What you are asked to do: Print the records below exactly as they appear. Omit all pictures.

Records excerpted from a collection:
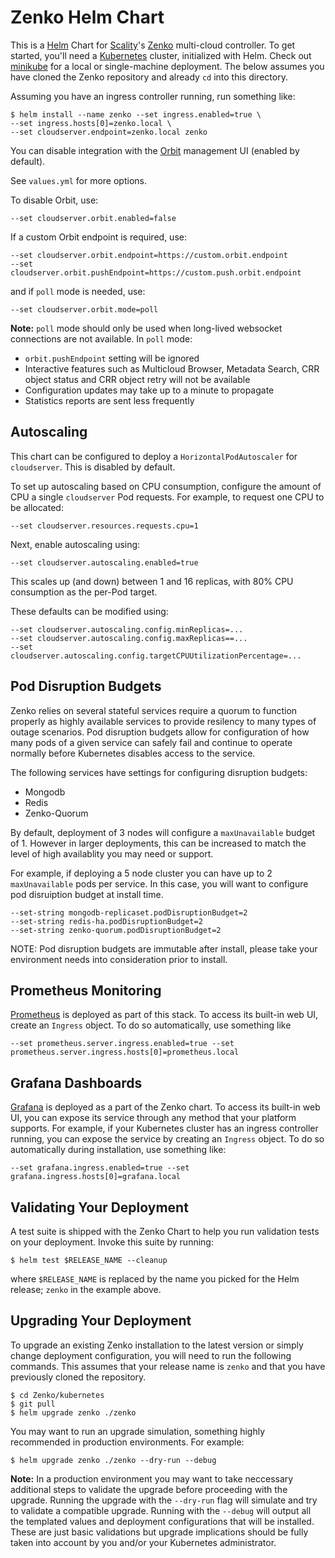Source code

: Zenko Helm Chart
================

This is a [Helm] Chart for [Scality]'s [Zenko] multi-cloud controller. To get
started, you'll need a [Kubernetes] cluster, initialized with Helm. Check out
[minikube](./minikube.md) for a local or single-machine deployment. The below
assumes you have cloned the Zenko repository and already `cd` into this directory.

Assuming you have an ingress controller running, run something like:

```shell
$ helm install --name zenko --set ingress.enabled=true \
--set ingress.hosts[0]=zenko.local \
--set cloudserver.endpoint=zenko.local zenko
```

You can disable integration with the [Orbit] management UI (enabled by default).

See `values.yml` for more options.

To disable Orbit, use:

```shell
--set cloudserver.orbit.enabled=false
```

If a custom Orbit endpoint is required, use:

```shell
--set cloudserver.orbit.endpoint=https://custom.orbit.endpoint
--set cloudserver.orbit.pushEndpoint=https://custom.push.orbit.endpoint
```

and if `poll` mode is needed, use:
```shell
--set cloudserver.orbit.mode=poll
```

**Note:** `poll` mode should only be used when long-lived websocket connections
are not available. In `poll` mode:

+ `orbit.pushEndpoint` setting will be ignored
+ Interactive features such as Multicloud Browser, Metadata Search, CRR object
  status and CRR object retry will not be available
+ Configuration updates may take up to a minute to propagate
+ Statistics reports are sent less frequently

Autoscaling
-----------

This chart can be configured to deploy a `HorizontalPodAutoscaler` for
`cloudserver`. This is disabled by default.

To set up autoscaling based on CPU consumption, configure the amount of CPU a
single `cloudserver` Pod requests. For example, to request one CPU to be
allocated:

```shell
--set cloudserver.resources.requests.cpu=1
```

Next, enable autoscaling using:

```shell
--set cloudserver.autoscaling.enabled=true
```

This scales up (and down) between 1 and 16 replicas, with 80% CPU
consumption as the per-Pod target.

These defaults can be modified using:

```shell
--set cloudserver.autoscaling.config.minReplicas=...
--set cloudserver.autoscaling.config.maxReplicas==...
--set cloudserver.autoscaling.config.targetCPUUtilizationPercentage=...
```

Pod Disruption Budgets
----------------------

Zenko relies on several stateful services require a quorum to function properly
as highly available services to provide resilency to many types of outage
scenarios. Pod disruption budgets allow for configuration of how many pods of a
given service can safely fail and continue to operate normally before Kubernetes
disables access to the service.

The following services have settings for configuring disruption budgets:
  - Mongodb
  - Redis
  - Zenko-Quorum

By default, deployment of 3 nodes will configure a `maxUnavailable` budget of 1.
However in larger deployments, this can be increased to match the level of high
availablity you may need or support. 

For example, if deploying a 5 node cluster you can have up to 2 `maxUnavailable`
pods per service. In this case, you will want to configure pod disruiption
budget at install time.

```shell
--set-string mongodb-replicaset.podDisruptionBudget=2
--set-string redis-ha.podDisruptionBudget=2
--set-string zenko-quorum.podDisruptionBudget=2
```

NOTE: Pod disruption budgets are immutable after install, please take your
environment needs into consideration prior to install.

Prometheus Monitoring
---------------------

[Prometheus] is deployed as part of this stack. To access its built-in web UI,
create an `Ingress` object. To do so automatically, use something like

```shell
--set prometheus.server.ingress.enabled=true --set prometheus.server.ingress.hosts[0]=prometheus.local
```

Grafana Dashboards
---------------------

[Grafana] is deployed as a part of the Zenko chart. To access its
built-in web UI, you can expose its service through any method that your
platform supports. For example, if your Kubernetes cluster has an ingress
controller running, you can expose the service by creating an `Ingress` object.
To do so automatically during installation, use something like:

```shell
--set grafana.ingress.enabled=true --set grafana.ingress.hosts[0]=grafana.local
```

Validating Your Deployment
--------------------------

A test suite is shipped with the Zenko Chart to help you run validation tests on
your deployment. Invoke this suite by running:

```shell
$ helm test $RELEASE_NAME --cleanup
```

where `$RELEASE_NAME` is replaced by the name you picked for the Helm release;
`zenko` in the example above.

Upgrading Your Deployment
-------------------------

To upgrade an existing Zenko installation to the latest version or simply change deployment
configuration, you will need to run the following commands. This assumes that your release
name is `zenko` and that you have previously cloned the repository.

```shell
$ cd Zenko/kubernetes
$ git pull
$ helm upgrade zenko ./zenko
```

You may want to run an upgrade simulation, something highly recommended in production environments.
For example:

```shell
$ helm upgrade zenko ./zenko --dry-run --debug
```

**Note:** In a production environment you may want to take neccessary additional steps to validate
the upgrade before proceeding with the upgrade. Running the upgrade with the `--dry-run` flag will
simulate and try to validate a compatible upgrade. Running with the `--debug` will output all the
templated values and deployment configurations that will be installed. These are just basic validations
but upgrade implications should be fully taken into account by you and/or your Kubernetes administrator.

[Helm]: https://helm.sh
[Scality]: https://scality.com
[Zenko]: https://zenko.io
[Kubernetes]: https://kubernetes.io
[Orbit]: https://admin.zenko.io/user
[Prometheus]: https://prometheus.io
[Grafana]: https://grafana.com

Problem solution:
Source code

: Zenko Helm Chart
================

This is a [Helm] Chart for [Scality]'s [Zenko] multi-cloud controller. To get
started, you'll need a [Kubernetes] cluster, initialized with Helm. Check out
[minikube](./minikube.md) for a local or single-machine deployment. The below
assumes you have cloned the Zenko repository and already `cd` into this directory.

Assuming you have an ingress controller running, run something like:

```shell
$ helm install --name zenko --set ingress.enabled=true \
--set ingress.hosts[0]=zenko.local \
--set cloudserver.endpoint=zenko.local zenko
```

You can disable integration with the [Orbit] management UI (enabled by default).

See `values.yml` for more options.

To disable Orbit, use:

```shell
--set cloudserver.orbit.enabled=false
```

If a custom Orbit endpoint is required, use:

```shell
--set cloudserver.orbit.endpoint=https://custom.orbit.endpoint
--set cloudserver.orbit.pushEndpoint=https://custom.push.orbit.endpoint
```

and if `poll` mode is needed, use:
```shell
--set cloudserver.orbit.mode=poll
```

**Note:** `poll` mode should only be used when long-lived websocket connections
are not available. In `poll` mode:

+ `orbit.pushEndpoint` setting will be ignored
+ Interactive features such as Multicloud Browser, Metadata Search, CRR object
  status and CRR object retry will not be available
+ Configuration updates may take up to a minute to propagate
+ Statistics reports are sent less frequently

Autoscaling
-----------

This chart can be configured to deploy a `HorizontalPodAutoscaler` for
`cloudserver`. This is disabled by default.

To set up autoscaling based on CPU consumption, configure the amount of CPU a
single `cloudserver` Pod requests. For example, to request one CPU to be
allocated:

```shell
--set cloudserver.resources.requests.cpu=1
```

Next, enable autoscaling using:

```shell
--set cloudserver.autoscaling.enabled=true
```

This scales up (and down) between 1 and 16 replicas, with 80% CPU
consumption as the per-Pod target.

These defaults can be modified using:

```shell
--set cloudserver.autoscaling.config.minReplicas=...
--set cloudserver.autoscaling.config.maxReplicas==...
--set cloudserver.autoscaling.config.targetCPUUtilizationPercentage=...
```

Pod Disruption Budgets
----------------------

Zenko relies on several stateful services require a quorum to function properly
as highly available services to provide resilency to many types of outage
scenarios. Pod disruption budgets allow for configuration of how many pods of a
given service can safely fail and continue to operate normally before Kubernetes
disables access to the service.

The following services have settings for configuring disruption budgets:
  - Mongodb
  - Redis
  - Zenko-Quorum

By default, deployment of 3 nodes will configure a `maxUnavailable` budget of 1.
However in larger deployments, this can be increased to match the level of high
availablity you may need or support. 

For example, if deploying a 5 node cluster you can have up to 2 `maxUnavailable`
pods per service. In this case, you will want to configure pod disruiption
budget at install time.

```shell
--set-string mongodb-replicaset.podDisruptionBudget=2
--set-string redis-ha.podDisruptionBudget=2
--set-string zenko-quorum.podDisruptionBudget=2
```

NOTE: Pod disruption budgets are immutable after install, please take your
environment needs into consideration prior to install.

Prometheus Monitoring
---------------------

[Prometheus] is deployed as part of this stack. To access its built-in web UI,
create an `Ingress` object. To do so automatically, use something like

```shell
--set prometheus.server.ingress.enabled=true --set prometheus.server.ingress.hosts[0]=prometheus.local
```

Grafana Dashboards
---------------------

[Grafana] is deployed as a part of the Zenko chart. To access its
built-in web UI, you can expose its service through any method that your
platform supports. For example, if your Kubernetes cluster has an ingress
controller running, you can expose the service by creating an `Ingress` object.
To do so automatically during installation, use something like:

```shell
--set grafana.ingress.enabled=true --set grafana.ingress.hosts[0]=grafana.local
```

Validating Your Deployment
--------------------------

A test suite is shipped with the Zenko Chart to help you run validation tests on
your deployment. Invoke this suite by running:

```shell
$ helm test $RELEASE_NAME --cleanup
```

where `$RELEASE_NAME` is replaced by the name you picked for the Helm release;
`zenko` in the example above.

Upgrading Your Deployment
-------------------------

To upgrade an existing Zenko installation to the latest version or simply change deployment
configuration, you will need to run the following commands. This assumes that your release
name is `zenko` and that you have previously cloned the repository.

```shell
$ cd Zenko/kubernetes
$ git pull
$ helm upgrade zenko ./zenko
```

You may want to run an upgrade simulation, something highly recommended in production environments.
For example:

```shell
$ helm upgrade zenko ./zenko --dry-run --debug
```

**Note:** In a production environment you may want to take neccessary additional steps to validate
the upgrade before proceeding with the upgrade. Running the upgrade with the `--dry-run` flag will
simulate and try to validate a compatible upgrade. Running with the `--debug` will output all the
templated values and deployment configurations that will be installed. These are just basic validations
but upgrade implications should be fully taken into account by you and/or your Kubernetes administrator.

[Helm]: https://helm.sh
[Scality]: https://scality.com
[Zenko]: https://zenko.io
[Kubernetes]: https://kubernetes.io
[Orbit]: https://admin.zenko.io/user
[Prometheus]: https://prometheus.io
[Grafana]: https://grafana.com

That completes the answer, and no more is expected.